[Date Prev][Date Next][Thread Prev][Thread Next][Date Index][Thread Index]

[Condor-users] Getting closer with Parallel Universe on Dynamic slots



... but still no cigar.

The setup consists of 5 4-core machines and some more 2-cores machines.
All of them have been configured as single, partitionable slots.
Preemption is forbidden completely.
The rank definitions are as follows:
RANK = 0
NEGOTIATOR_PRE_JOB_RANK = 1000000000 + 1000000000 * (TARGET.JobUniverse =?= 11) * (TotalCpus+TotalSlots) - 1000 * Memory

I'd expect this to favour big machines over small ones (for Parallel jobs),
and partially occupied ones over empty ones.

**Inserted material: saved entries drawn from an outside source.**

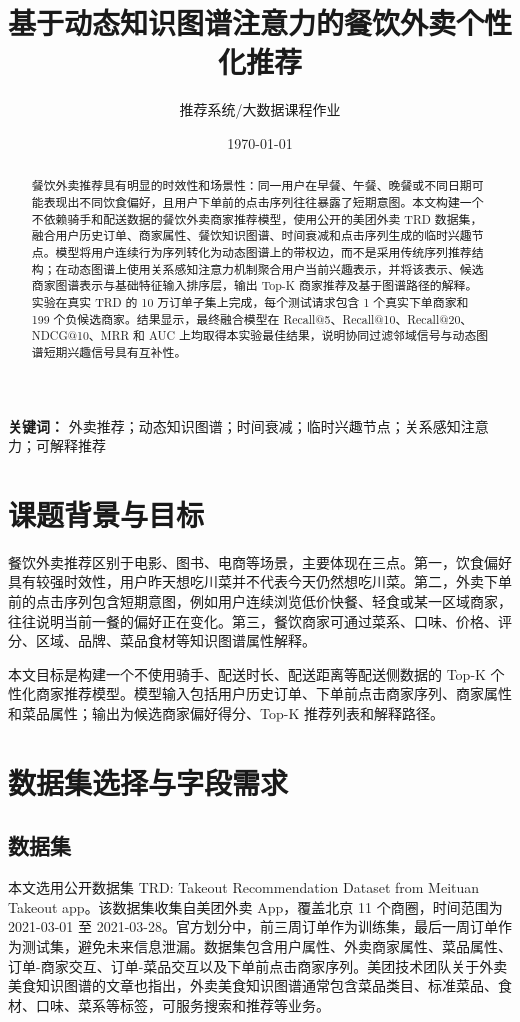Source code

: \documentclass[UTF8,a4paper,12pt]{ctexart}
\title{\textbf{基于动态知识图谱注意力的餐饮外卖个性化推荐}}
\author{推荐系统/大数据课程作业}
\date{\today}
\begin{document}
\maketitle

\begin{abstract}
餐饮外卖推荐具有明显的时效性和场景性：同一用户在早餐、午餐、晚餐或不同日期可能表现出不同饮食偏好，且用户下单前的点击序列往往暴露了短期意图。本文构建一个不依赖骑手和配送数据的餐饮外卖商家推荐模型，使用公开的美团外卖 TRD 数据集，融合用户历史订单、商家属性、餐饮知识图谱、时间衰减和点击序列生成的临时兴趣节点。模型将用户连续行为序列转化为动态图谱上的带权边，而不是采用传统序列推荐结构；在动态图谱上使用关系感知注意力机制聚合用户当前兴趣表示，并将该表示、候选商家图谱表示与基础特征输入排序层，输出 Top-K 商家推荐及基于图谱路径的解释。实验在真实 TRD 的 10 万订单子集上完成，每个测试请求包含 1 个真实下单商家和 199 个负候选商家。结果显示，最终融合模型在 Recall@5、Recall@10、Recall@20、NDCG@10、MRR 和 AUC 上均取得本实验最佳结果，说明协同过滤邻域信号与动态图谱短期兴趣信号具有互补性。
\end{abstract}

\noindent\textbf{关键词：} 外卖推荐；动态知识图谱；时间衰减；临时兴趣节点；关系感知注意力；可解释推荐

\section{课题背景与目标}

餐饮外卖推荐区别于电影、图书、电商等场景，主要体现在三点。第一，饮食偏好具有较强时效性，用户昨天想吃川菜并不代表今天仍然想吃川菜。第二，外卖下单前的点击序列包含短期意图，例如用户连续浏览低价快餐、轻食或某一区域商家，往往说明当前一餐的偏好正在变化。第三，餐饮商家可通过菜系、口味、价格、评分、区域、品牌、菜品食材等知识图谱属性解释。

本文目标是构建一个不使用骑手、配送时长、配送距离等配送侧数据的 Top-K 个性化商家推荐模型。模型输入包括用户历史订单、下单前点击商家序列、商家属性和菜品属性；输出为候选商家偏好得分、Top-K 推荐列表和解释路径。

\section{数据集选择与字段需求}

\subsection{数据集}

本文选用公开数据集 TRD: Takeout Recommendation Dataset from Meituan Takeout app\cite{trd2023}。该数据集收集自美团外卖 App，覆盖北京 11 个商圈，时间范围为 2021-03-01 至 2021-03-28。官方划分中，前三周订单作为训练集，最后一周订单作为测试集，避免未来信息泄漏。数据集包含用户属性、外卖商家属性、菜品属性、订单-商家交互、订单-菜品交互以及下单前点击商家序列。美团技术团队关于外卖美食知识图谱的文章也指出，外卖美食知识图谱通常包含菜品类目、标准菜品、食材、口味、菜系等标签，可服务搜索和推荐等业务\cite{meituan_kg_blog}。
\end{document}
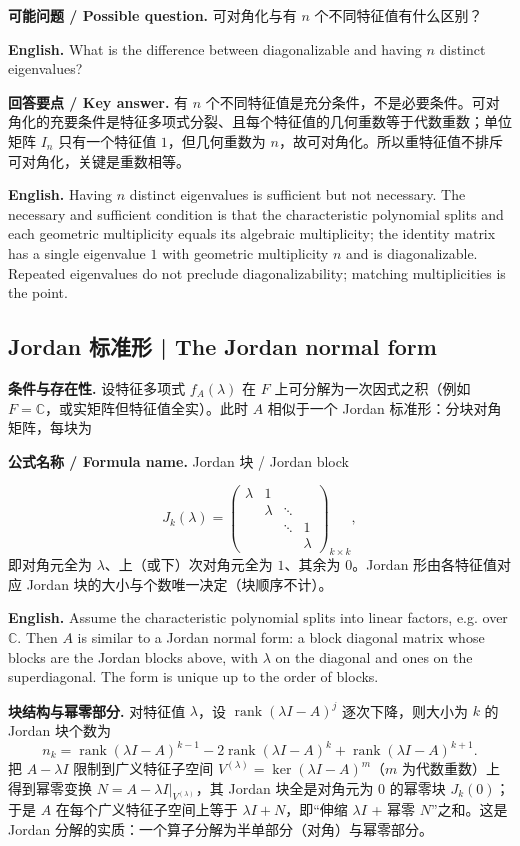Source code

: \documentclass[UTF8,11pt,a4paper]{ctexart}
\newcommand{\EN}[1]{\par\noindent\textbf{English.} #1\par}
\newcommand{\FORMULA}[2]{\par\noindent\textbf{公式名称 / Formula name.} #1 / #2\par}
\newcommand{\ASK}[4]{\par\noindent\textbf{可能问题 / Possible question.} #1\par\EN{#2}\noindent\textbf{回答要点 / Key answer.} #3\par\EN{#4}\medskip}
\begin{document}
\ASK{可对角化与有 $n$ 个不同特征值有什么区别？}{What is the difference between diagonalizable and having $n$ distinct eigenvalues?}{有 $n$ 个不同特征值是充分条件，不是必要条件。可对角化的充要条件是特征多项式分裂、且每个特征值的几何重数等于代数重数；单位矩阵 $I_n$ 只有一个特征值 $1$，但几何重数为 $n$，故可对角化。所以重特征值不排斥可对角化，关键是重数相等。}{Having $n$ distinct eigenvalues is sufficient but not necessary. The necessary and sufficient condition is that the characteristic polynomial splits and each geometric multiplicity equals its algebraic multiplicity; the identity matrix has a single eigenvalue $1$ with geometric multiplicity $n$ and is diagonalizable. Repeated eigenvalues do not preclude diagonalizability; matching multiplicities is the point.}

\subsection{Jordan 标准形 | The Jordan normal form}
\noindent\textbf{条件与存在性.} 设特征多项式 $f_A(\lambda)$ 在 $F$ 上可分解为一次因式之积（例如 $F=\mathbb C$，或实矩阵但特征值全实）。此时 $A$ 相似于一个 Jordan 标准形：分块对角矩阵，每块为
\FORMULA{Jordan 块}{Jordan block}
\[
J_k(\lambda)=\begin{pmatrix}
\lambda&1&&\\[-2pt]
&\lambda&\ddots&\\[-2pt]
&&\ddots&1\\
&&&\lambda
\end{pmatrix}_{k\times k},
\]
即对角元全为 $\lambda$、上（或下）次对角元全为 $1$、其余为 $0$。Jordan 形由各特征值对应 Jordan 块的大小与个数唯一决定（块顺序不计）。
\EN{Assume the characteristic polynomial splits into linear factors, e.g. over $\mathbb C$. Then $A$ is similar to a Jordan normal form: a block diagonal matrix whose blocks are the Jordan blocks above, with $\lambda$ on the diagonal and ones on the superdiagonal. The form is unique up to the order of blocks.}
\noindent\textbf{块结构与幂零部分.} 对特征值 $\lambda$，设 $\operatorname{rank}(\lambda I-A)^j$ 逐次下降，则大小为 $k$ 的 Jordan 块个数为
\[
n_k=\operatorname{rank}(\lambda I-A)^{k-1}-2\operatorname{rank}(\lambda I-A)^k+\operatorname{rank}(\lambda I-A)^{k+1}.
\]
把 $A-\lambda I$ 限制到广义特征子空间 $V^{(\lambda)}=\ker(\lambda I-A)^{m}$（$m$ 为代数重数）上得到幂零变换 $N=A-\lambda I|_{V^{(\lambda)}}$，其 Jordan 块全是对角元为 $0$ 的幂零块 $J_k(0)$；于是 $A$ 在每个广义特征子空间上等于 $\lambda I+N$，即“伸缩 $\lambda I$ + 幂零 $N$”之和。这是 Jordan 分解的实质：一个算子分解为半单部分（对角）与幂零部分。
\end{document}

What I see with the following submit file, is quite different:

universe   = parallel                                                           
initialdir = /home/steffeng/tests/mpi/                                          
executable = /home/steffeng/tests/mpi/mpitest                                   
arguments  =  $(Process) $(NODE)                                                
output     = out.$(NODE)                                                        
error      = err.$(NODE)                                                        
log        = log                                                                
notification = Never                                                            
on_exit_remove = (ExitBySignal == False) || ((ExitBySignal == True) && (ExitSignal != 11))                                                                      
should_transfer_files = yes                                                     
when_to_transfer_output = on_exit                                               
Requirements = ( TotalCpus == 4 )                                               
request_memory = 500                                                            
machine_count = 10

(mpitest is the ubiquitous "MPI hello world" program trying to get rank and
size from MPI_COMM_WORLD)

- if I leave the Requirements out, the 10 MPI nodes will end up on the big
5 machines (one per machine) plus 5 small ones
- with the Requirements set as above, each of the big machines will run
exactly two nodes instead of 4+4+2+0+0
- not all out.* and err.* files get written (the pattern looks semi-random)
- all of them identify as "rank 0" of "size 1"

Condor version is 7.6.0 (and should include the fixes of ticket 986 which 
went into 7.5.6).

How can I debug this?

Cheers,
 Steffen
-- 
Steffen Grunewald * MPI Grav.Phys.(AEI) * Am Mühlenberg 1, D-14476 Potsdam
Cluster Admin * --------------------------------- * http://www.aei.mpg.de/
* e-mail: steffen.grunewald(*)aei.mpg.de * +49-331-567-{fon:7274,fax:7298}